Winter brood production is confirmed by Langstroth having found frames of brood in a hive in early February. 

"opening one of my hives on the 5th day of February and found an abundance of eggs and brood. Although the winter had been an unusually cold one,..."


----------



## cristianNiculae (Jul 2, 2013)

I was also surprised to see some capped brood (50-70 cells) after a period of almost a month with night lows between 23 and 14 at night and ~30 during day time. We're having some warm days this Christmas(48 max. today with heavy cleansing flights) and I had the chance of opening a hive.
I'm having my first 2 hives going into Winter and left them with no insulation except for some above the cover to avoid condensation under the lid. It's easy to peak inside at any time: just raise the lid a bit - the colder the more bees getting down the frames.
In my area I had no brood at the end of August, then some in November at one hive and December the other.
I'm very curious to see when they will really start laying in my area.
I also noticed this winter that the hens produced a lot of egs wich didn't happen during the last 4 years since I have them and despite the low temperatures during December. We had a warm November and a cold December.

Regards,
Cristian


----------



## red (Jan 15, 2013)

I moved my bees to Cali. three weeks ago.

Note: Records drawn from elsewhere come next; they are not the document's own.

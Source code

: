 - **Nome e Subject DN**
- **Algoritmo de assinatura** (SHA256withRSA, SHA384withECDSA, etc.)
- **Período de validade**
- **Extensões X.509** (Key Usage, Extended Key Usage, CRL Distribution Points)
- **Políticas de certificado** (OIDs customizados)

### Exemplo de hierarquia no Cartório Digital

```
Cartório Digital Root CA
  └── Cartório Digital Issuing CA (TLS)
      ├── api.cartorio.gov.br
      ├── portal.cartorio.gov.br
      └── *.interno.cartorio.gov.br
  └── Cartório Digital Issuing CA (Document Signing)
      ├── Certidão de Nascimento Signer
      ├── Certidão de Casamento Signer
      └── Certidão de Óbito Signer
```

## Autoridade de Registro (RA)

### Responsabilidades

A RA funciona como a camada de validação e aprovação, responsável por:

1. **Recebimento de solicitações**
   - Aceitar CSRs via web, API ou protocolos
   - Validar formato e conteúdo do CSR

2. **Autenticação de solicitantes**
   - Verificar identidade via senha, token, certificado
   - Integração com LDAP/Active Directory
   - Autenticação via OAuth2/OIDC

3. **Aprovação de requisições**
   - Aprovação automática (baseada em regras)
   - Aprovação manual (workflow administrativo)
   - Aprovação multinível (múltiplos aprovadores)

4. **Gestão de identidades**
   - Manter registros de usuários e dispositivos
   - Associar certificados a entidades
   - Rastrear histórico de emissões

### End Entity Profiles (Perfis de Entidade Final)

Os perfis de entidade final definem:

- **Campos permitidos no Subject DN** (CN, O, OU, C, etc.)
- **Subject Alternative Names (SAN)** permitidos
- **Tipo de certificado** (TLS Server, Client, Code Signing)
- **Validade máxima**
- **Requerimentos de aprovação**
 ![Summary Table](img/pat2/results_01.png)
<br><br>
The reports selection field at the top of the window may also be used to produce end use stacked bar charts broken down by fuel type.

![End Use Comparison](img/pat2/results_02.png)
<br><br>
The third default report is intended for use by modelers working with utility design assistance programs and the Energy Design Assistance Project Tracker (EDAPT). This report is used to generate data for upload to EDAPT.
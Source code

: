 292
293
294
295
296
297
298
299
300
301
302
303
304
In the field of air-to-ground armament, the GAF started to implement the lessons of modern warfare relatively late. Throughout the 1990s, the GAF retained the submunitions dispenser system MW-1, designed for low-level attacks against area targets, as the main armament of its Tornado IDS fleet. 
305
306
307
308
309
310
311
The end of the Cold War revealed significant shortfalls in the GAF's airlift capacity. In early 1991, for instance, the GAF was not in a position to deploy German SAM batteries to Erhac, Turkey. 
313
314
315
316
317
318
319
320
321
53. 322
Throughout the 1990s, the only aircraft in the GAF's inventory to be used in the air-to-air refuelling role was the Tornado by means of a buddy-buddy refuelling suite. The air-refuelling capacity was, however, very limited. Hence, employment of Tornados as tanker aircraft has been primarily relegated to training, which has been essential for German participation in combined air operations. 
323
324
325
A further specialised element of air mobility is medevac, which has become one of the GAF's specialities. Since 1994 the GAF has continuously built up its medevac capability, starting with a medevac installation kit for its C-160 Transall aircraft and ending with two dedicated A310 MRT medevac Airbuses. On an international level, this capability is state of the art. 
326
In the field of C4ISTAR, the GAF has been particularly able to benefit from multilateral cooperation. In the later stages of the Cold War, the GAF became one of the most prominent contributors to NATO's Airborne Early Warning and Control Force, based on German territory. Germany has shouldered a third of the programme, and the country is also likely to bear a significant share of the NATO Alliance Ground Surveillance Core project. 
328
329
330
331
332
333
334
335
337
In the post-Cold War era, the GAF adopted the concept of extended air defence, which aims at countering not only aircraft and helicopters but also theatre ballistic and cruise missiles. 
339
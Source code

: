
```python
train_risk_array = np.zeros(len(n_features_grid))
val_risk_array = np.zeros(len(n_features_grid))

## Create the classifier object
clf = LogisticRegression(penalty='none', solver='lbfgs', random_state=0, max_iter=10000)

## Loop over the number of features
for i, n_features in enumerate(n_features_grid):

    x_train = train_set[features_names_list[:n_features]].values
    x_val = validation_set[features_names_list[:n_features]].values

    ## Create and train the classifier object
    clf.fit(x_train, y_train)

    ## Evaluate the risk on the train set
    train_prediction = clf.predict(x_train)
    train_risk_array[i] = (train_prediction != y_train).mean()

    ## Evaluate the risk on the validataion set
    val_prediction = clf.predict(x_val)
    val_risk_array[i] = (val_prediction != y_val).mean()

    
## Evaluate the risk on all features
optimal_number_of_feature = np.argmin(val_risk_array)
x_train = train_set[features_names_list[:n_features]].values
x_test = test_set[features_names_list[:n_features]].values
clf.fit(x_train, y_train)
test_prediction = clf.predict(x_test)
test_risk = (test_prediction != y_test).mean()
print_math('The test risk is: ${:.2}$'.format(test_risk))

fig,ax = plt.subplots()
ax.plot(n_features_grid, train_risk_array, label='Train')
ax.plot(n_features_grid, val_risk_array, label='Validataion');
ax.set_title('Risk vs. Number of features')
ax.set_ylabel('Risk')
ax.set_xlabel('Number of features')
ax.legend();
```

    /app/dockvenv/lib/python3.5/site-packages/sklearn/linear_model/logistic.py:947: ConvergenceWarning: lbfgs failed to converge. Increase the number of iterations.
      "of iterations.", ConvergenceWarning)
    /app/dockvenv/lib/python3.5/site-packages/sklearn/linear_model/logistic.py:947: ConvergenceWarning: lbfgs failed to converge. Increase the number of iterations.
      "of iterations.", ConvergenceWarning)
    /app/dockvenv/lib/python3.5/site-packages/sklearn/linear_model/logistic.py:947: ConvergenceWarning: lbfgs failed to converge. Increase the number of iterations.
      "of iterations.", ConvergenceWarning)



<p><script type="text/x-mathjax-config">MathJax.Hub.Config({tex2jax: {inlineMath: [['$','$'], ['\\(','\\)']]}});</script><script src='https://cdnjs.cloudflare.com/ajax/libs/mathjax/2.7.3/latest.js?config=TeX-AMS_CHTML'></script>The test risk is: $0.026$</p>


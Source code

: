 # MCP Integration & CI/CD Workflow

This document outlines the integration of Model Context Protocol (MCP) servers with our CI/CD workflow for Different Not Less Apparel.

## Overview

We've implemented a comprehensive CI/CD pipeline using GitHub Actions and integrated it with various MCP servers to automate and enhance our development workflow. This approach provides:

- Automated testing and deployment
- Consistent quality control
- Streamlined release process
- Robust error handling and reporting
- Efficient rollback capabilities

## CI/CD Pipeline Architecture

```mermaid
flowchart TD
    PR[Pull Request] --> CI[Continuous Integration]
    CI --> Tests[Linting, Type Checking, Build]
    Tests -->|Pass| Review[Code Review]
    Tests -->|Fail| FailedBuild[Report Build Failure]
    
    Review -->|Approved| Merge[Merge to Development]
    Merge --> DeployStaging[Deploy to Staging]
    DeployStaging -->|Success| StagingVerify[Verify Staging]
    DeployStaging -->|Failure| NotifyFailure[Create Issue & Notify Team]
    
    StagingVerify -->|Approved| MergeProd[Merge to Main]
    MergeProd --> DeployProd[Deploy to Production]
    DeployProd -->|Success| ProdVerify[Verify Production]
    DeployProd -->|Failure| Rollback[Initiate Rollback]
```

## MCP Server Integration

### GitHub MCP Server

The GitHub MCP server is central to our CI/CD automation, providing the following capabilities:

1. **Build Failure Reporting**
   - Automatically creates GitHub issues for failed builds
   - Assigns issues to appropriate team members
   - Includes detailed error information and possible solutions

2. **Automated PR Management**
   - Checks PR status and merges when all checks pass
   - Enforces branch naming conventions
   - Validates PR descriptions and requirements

I went through them last week and found eggs and larva in most of them. Right now they are going threw 25lbs. of ultra bee dry feed per week.


----------



## Stonewall (Aug 27, 2013)

Interesting observations. It was warm enough to do inspection in my local, 6 days ago. At that time I went through 7 hives. The two strongest had no obvious brood, but plenty of bees and healthy looking queens. The 5 late summer splits had fewer bees but each had capped brood in the several hundred to a thousand range. 

While the above was encouraging, I have had 2 deadouts out of 30 hives. I need to go in and try to clarify the reasons for this.


----------



## Keith Jarrett (Dec 10, 2006)

squarepeg said:


> are any of you seeing any signs of early brooding?.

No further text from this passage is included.